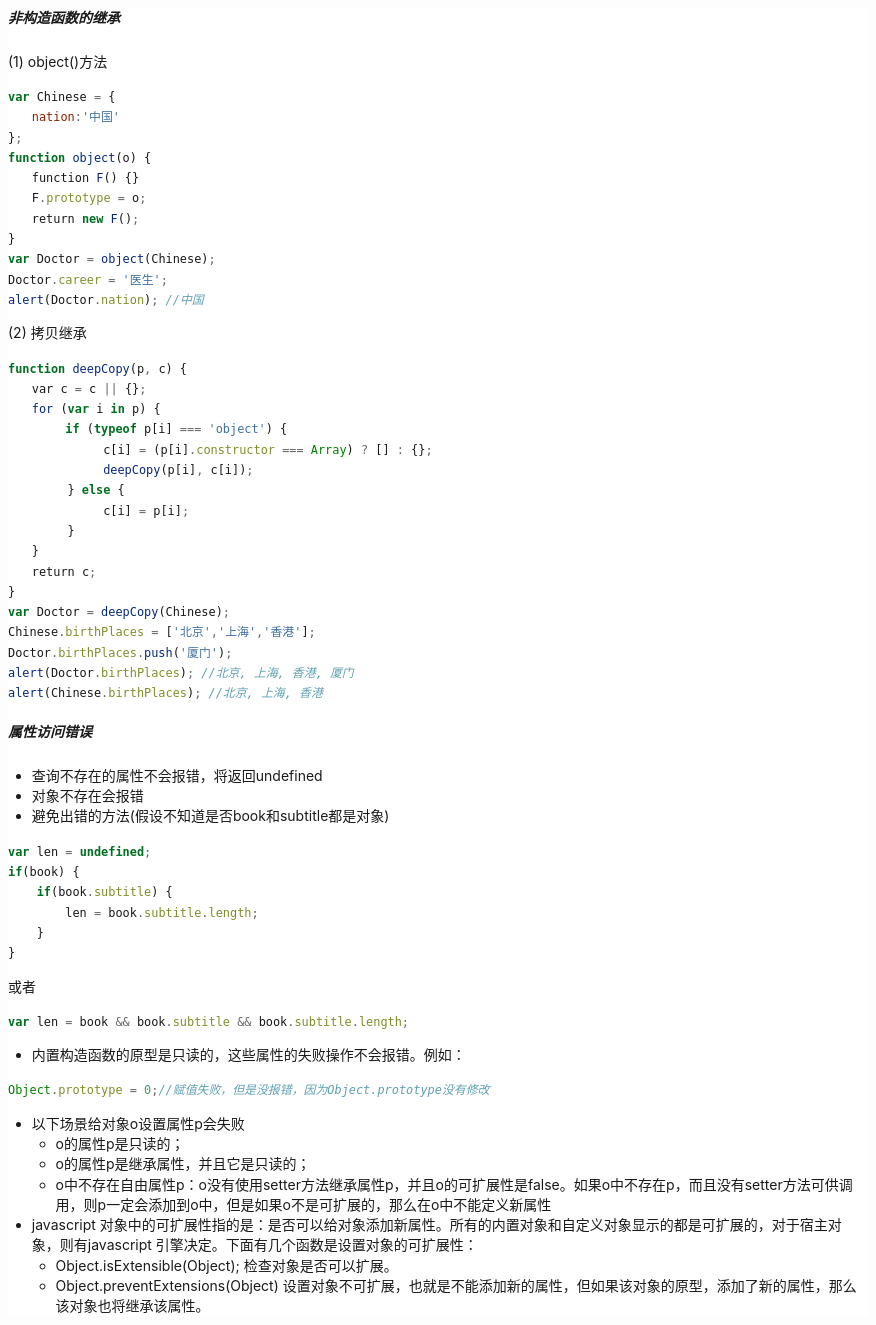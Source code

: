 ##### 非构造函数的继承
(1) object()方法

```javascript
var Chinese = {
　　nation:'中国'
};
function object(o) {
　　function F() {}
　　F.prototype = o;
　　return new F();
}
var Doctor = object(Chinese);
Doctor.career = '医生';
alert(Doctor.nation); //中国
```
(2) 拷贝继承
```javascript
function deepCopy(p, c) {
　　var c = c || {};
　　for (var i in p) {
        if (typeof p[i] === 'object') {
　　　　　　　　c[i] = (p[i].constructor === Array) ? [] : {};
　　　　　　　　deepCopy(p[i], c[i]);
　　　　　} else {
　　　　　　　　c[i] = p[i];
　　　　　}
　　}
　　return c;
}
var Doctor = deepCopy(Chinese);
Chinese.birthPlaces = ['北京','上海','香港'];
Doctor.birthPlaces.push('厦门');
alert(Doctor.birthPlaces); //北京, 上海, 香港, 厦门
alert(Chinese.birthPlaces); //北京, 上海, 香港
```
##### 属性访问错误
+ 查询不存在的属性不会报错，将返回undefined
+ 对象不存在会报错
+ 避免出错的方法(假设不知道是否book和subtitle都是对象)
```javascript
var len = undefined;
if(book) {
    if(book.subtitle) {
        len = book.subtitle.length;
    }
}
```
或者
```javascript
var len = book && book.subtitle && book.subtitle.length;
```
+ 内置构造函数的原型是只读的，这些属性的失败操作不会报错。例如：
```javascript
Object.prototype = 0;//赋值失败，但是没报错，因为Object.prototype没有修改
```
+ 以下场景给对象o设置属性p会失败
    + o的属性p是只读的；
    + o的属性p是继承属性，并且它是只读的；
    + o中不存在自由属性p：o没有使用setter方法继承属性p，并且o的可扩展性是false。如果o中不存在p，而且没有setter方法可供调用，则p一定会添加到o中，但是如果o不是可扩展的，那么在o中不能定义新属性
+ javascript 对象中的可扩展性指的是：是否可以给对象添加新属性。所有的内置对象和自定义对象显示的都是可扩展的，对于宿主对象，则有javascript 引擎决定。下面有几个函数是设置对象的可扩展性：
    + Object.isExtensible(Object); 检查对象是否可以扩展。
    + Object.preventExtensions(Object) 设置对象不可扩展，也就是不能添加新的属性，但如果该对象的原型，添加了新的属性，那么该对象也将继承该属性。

***

== About this task ==
Would you please set down the listing above exactly, minus its images?

== Answer ==
Source code

: ##### 非构造函数的继承
(1) object()方法

```javascript
var Chinese = {
　　nation:'中国'
};
function object(o) {
　　function F() {}
　　F.prototype = o;
　　return new F();
}
var Doctor = object(Chinese);
Doctor.career = '医生';
alert(Doctor.nation); //中国
```
(2) 拷贝继承
```javascript
function deepCopy(p, c) {
　　var c = c || {};
　　for (var i in p) {
        if (typeof p[i] === 'object') {
　　　　　　　　c[i] = (p[i].constructor === Array) ? [] : {};
　　　　　　　　deepCopy(p[i], c[i]);
　　　　　} else {
　　　　　　　　c[i] = p[i];
　　　　　}
　　}
　　return c;
}
var Doctor = deepCopy(Chinese);
Chinese.birthPlaces = ['北京','上海','香港'];
Doctor.birthPlaces.push('厦门');
alert(Doctor.birthPlaces); //北京, 上海, 香港, 厦门
alert(Chinese.birthPlaces); //北京, 上海, 香港
```
##### 属性访问错误
+ 查询不存在的属性不会报错，将返回undefined
+ 对象不存在会报错
+ 避免出错的方法(假设不知道是否book和subtitle都是对象)
```javascript
var len = undefined;
if(book) {
    if(book.subtitle) {
        len = book.subtitle.length;
    }
}
```
或者
```javascript
var len = book && book.subtitle && book.subtitle.length;
```
+ 内置构造函数的原型是只读的，这些属性的失败操作不会报错。例如：
```javascript
Object.prototype = 0;//赋值失败，但是没报错，因为Object.prototype没有修改
```
+ 以下场景给对象o设置属性p会失败
    + o的属性p是只读的；
    + o的属性p是继承属性，并且它是只读的；
    + o中不存在自由属性p：o没有使用setter方法继承属性p，并且o的可扩展性是false。如果o中不存在p，而且没有setter方法可供调用，则p一定会添加到o中，但是如果o不是可扩展的，那么在o中不能定义新属性
+ javascript 对象中的可扩展性指的是：是否可以给对象添加新属性。所有的内置对象和自定义对象显示的都是可扩展的，对于宿主对象，则有javascript 引擎决定。下面有几个函数是设置对象的可扩展性：
    + Object.isExtensible(Object); 检查对象是否可以扩展。
    + Object.preventExtensions(Object) 设置对象不可扩展，也就是不能添加新的属性，但如果该对象的原型，添加了新的属性，那么该对象也将继承该属性。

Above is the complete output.